Chapter Seven

Inno chose to have his farewell party at the Rivebelle, renting out the whole bar for the occasion, which meant, of course, that everyone who worked there would be present. He was expecting a hundred people, a number he described as “intimate,” even though he had invited Apple, which indicated to me that he had been generous with his guest list. I didn’t ask how this extravagance factored into his effective altruism calculations. Maybe his parents were giving him one last send-off. Apple declined the invitation, accusing Inno of scabbing, even though no one was on strike. By the evening of the party I believed I had reconciled myself to his departure. I still wished he wasn’t leaving, but I decided to be inspired by his example and resolved to emulate in my own life the verve with which he was pursuing an unconven tional path. I was ready to tell him so when I found him at the party, swilling champagne, but before I could say anything, Inno said, “It’s over.”

“What’s over?”

“Peru, the Potato Park, and so on.”

“You’re staying?”

No, he was not staying; he was moving back to Nigeria, to work as a management consultant in McKinsey’s Lagos office. His parents, after the threats to cut him off if he went to Peru proved ineffectual, switched the stick for the carrot, pulling strings with their fellow elites to secure their son a very well remunerated job at the firm.

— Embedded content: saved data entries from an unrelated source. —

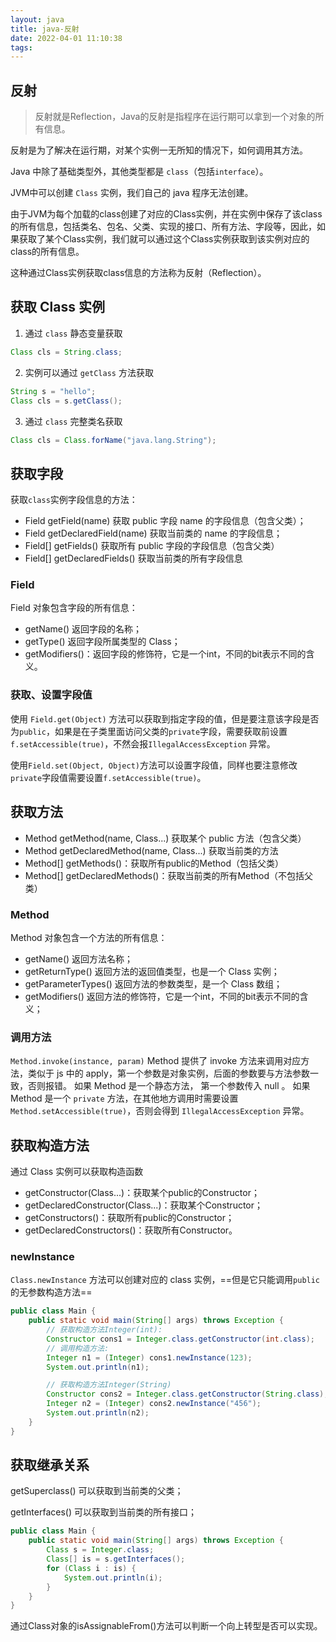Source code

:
 ```yaml
---
layout: java
title: java-反射
date: 2022-04-01 11:10:38
tags:
---
```


## 反射

> 反射就是Reflection，Java的反射是指程序在运行期可以拿到一个对象的所有信息。

反射是为了解决在运行期，对某个实例一无所知的情况下，如何调用其方法。

Java 中除了基础类型外，其他类型都是 `class`（包括`interface`）。

JVM中可以创建 `Class` 实例，我们自己的 java 程序无法创建。

由于JVM为每个加载的class创建了对应的Class实例，并在实例中保存了该class的所有信息，包括类名、包名、父类、实现的接口、所有方法、字段等，因此，如果获取了某个Class实例，我们就可以通过这个Class实例获取到该实例对应的class的所有信息。

这种通过Class实例获取class信息的方法称为反射（Reflection）。

## 获取 Class 实例

1. 通过 `class` 静态变量获取
```java
Class cls = String.class;
```

2. 实例可以通过 `getClass` 方法获取
```java
String s = "hello";
Class cls = s.getClass();
```

3. 通过 `class` 完整类名获取
```java
Class cls = Class.forName("java.lang.String");
```


## 获取字段

获取`class`实例字段信息的方法：
- Field getField(name) 获取 public 字段 name 的字段信息（包含父类）；
- Field getDeclaredField(name) 获取当前类的 name 的字段信息；
- Field[] getFields() 获取所有 public 字段的字段信息（包含父类）
- Field[] getDeclaredFields() 获取当前类的所有字段信息

### Field

Field 对象包含字段的所有信息：

- getName() 返回字段的名称；
- getType() 返回字段所属类型的 Class；
- getModifiers()：返回字段的修饰符，它是一个int，不同的bit表示不同的含义。

### 获取、设置字段值

使用 `Field.get(Object)` 方法可以获取到指定字段的值，但是要注意该字段是否为`public`，如果是在子类里面访问父类的`private`字段，需要获取前设置 `f.setAccessible(true)`，不然会报`IllegalAccessException` 异常。

使用`Field.set(Object, Object)`方法可以设置字段值，同样也要注意修改`private`字段值需要设置`f.setAccessible(true)`。

## 获取方法

- Method getMethod(name, Class...) 获取某个 public 方法（包含父类）
- Method getDeclaredMethod(name, Class...) 获取当前类的方法
- Method[] getMethods()：获取所有public的Method（包括父类）
- Method[] getDeclaredMethods()：获取当前类的所有Method（不包括父类）

### Method

Method 对象包含一个方法的所有信息：
- getName() 返回方法名称；
- getReturnType() 返回方法的返回值类型，也是一个 Class 实例；
- getParameterTypes() 返回方法的参数类型，是一个 Class 数组；
- getModifiers() 返回方法的修饰符，它是一个int，不同的bit表示不同的含义；

### 调用方法

`Method.invoke(instance, param)` Method 提供了 invoke 方法来调用对应方法，类似于 js 中的 apply，第一个参数是对象实例，后面的参数要与方法参数一致，否则报错。
如果 Method 是一个静态方法， 第一个参数传入 null 。
如果 Method 是一个 `private` 方法，在其他地方调用时需要设置 `Method.setAccessible(true)`，否则会得到 `IllegalAccessException` 异常。

## 获取构造方法

通过 Class 实例可以获取构造函数

- getConstructor(Class...)：获取某个public的Constructor；
- getDeclaredConstructor(Class...)：获取某个Constructor；
- getConstructors()：获取所有public的Constructor；
- getDeclaredConstructors()：获取所有Constructor。

### newInstance

`Class.newInstance` 方法可以创建对应的 class 实例，==但是它只能调用`public`的无参数构造方法==
```java
public class Main {
    public static void main(String[] args) throws Exception {
        // 获取构造方法Integer(int):
        Constructor cons1 = Integer.class.getConstructor(int.class);
        // 调用构造方法:
        Integer n1 = (Integer) cons1.newInstance(123);
        System.out.println(n1);

        // 获取构造方法Integer(String)
        Constructor cons2 = Integer.class.getConstructor(String.class);
        Integer n2 = (Integer) cons2.newInstance("456");
        System.out.println(n2);
    }
}
```

## 获取继承关系

getSuperclass() 可以获取到当前类的父类；

getInterfaces() 可以获取到当前类的所有接口；
```java
public class Main {
    public static void main(String[] args) throws Exception {
        Class s = Integer.class;
        Class[] is = s.getInterfaces();
        for (Class i : is) {
            System.out.println(i);
        }
    }
}
```

通过Class对象的isAssignableFrom()方法可以判断一个向上转型是否可以实现。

“They realized how to defeat me. They finally read the books I’ve been giving them, and they argued I could improve many more lives if I took the McKinsey offer and donated a portion of my salary to my causes, rather than toiling in the hinterlands of Peru, which indeed may have benefited me more than anyone else. I couldn’t argue with it because I would be arguing with myself. It is exponentially higher impact.”

“But what about living a small life?” I said. I was floundering. I felt like the false fish in the pan in the Japanese garden. One of my worst housemates had worked at McKinsey. He once told me, unprompted, that he was trying a new regimen which demanded that he abstain from ejaculation in order to retain his qi, like a Tang dynasty court official, to improve his productivity at work; he hadn’t spoken to his girlfriend in a week, he said, because he had come while having sex with her and blamed her for the slipup. It was unclear what she should have done to prevent this.

“Life will be big in Lagos,” Inno said, but he didn’t sound convinced.

“Why are you even throwing this party?” I said.

He frowned. “I’m still leaving.”

“Did you tell anyone else yet?”

“Most of them know,” he said. “You are in fact the only one to whom I disclosed my Andean adventure.”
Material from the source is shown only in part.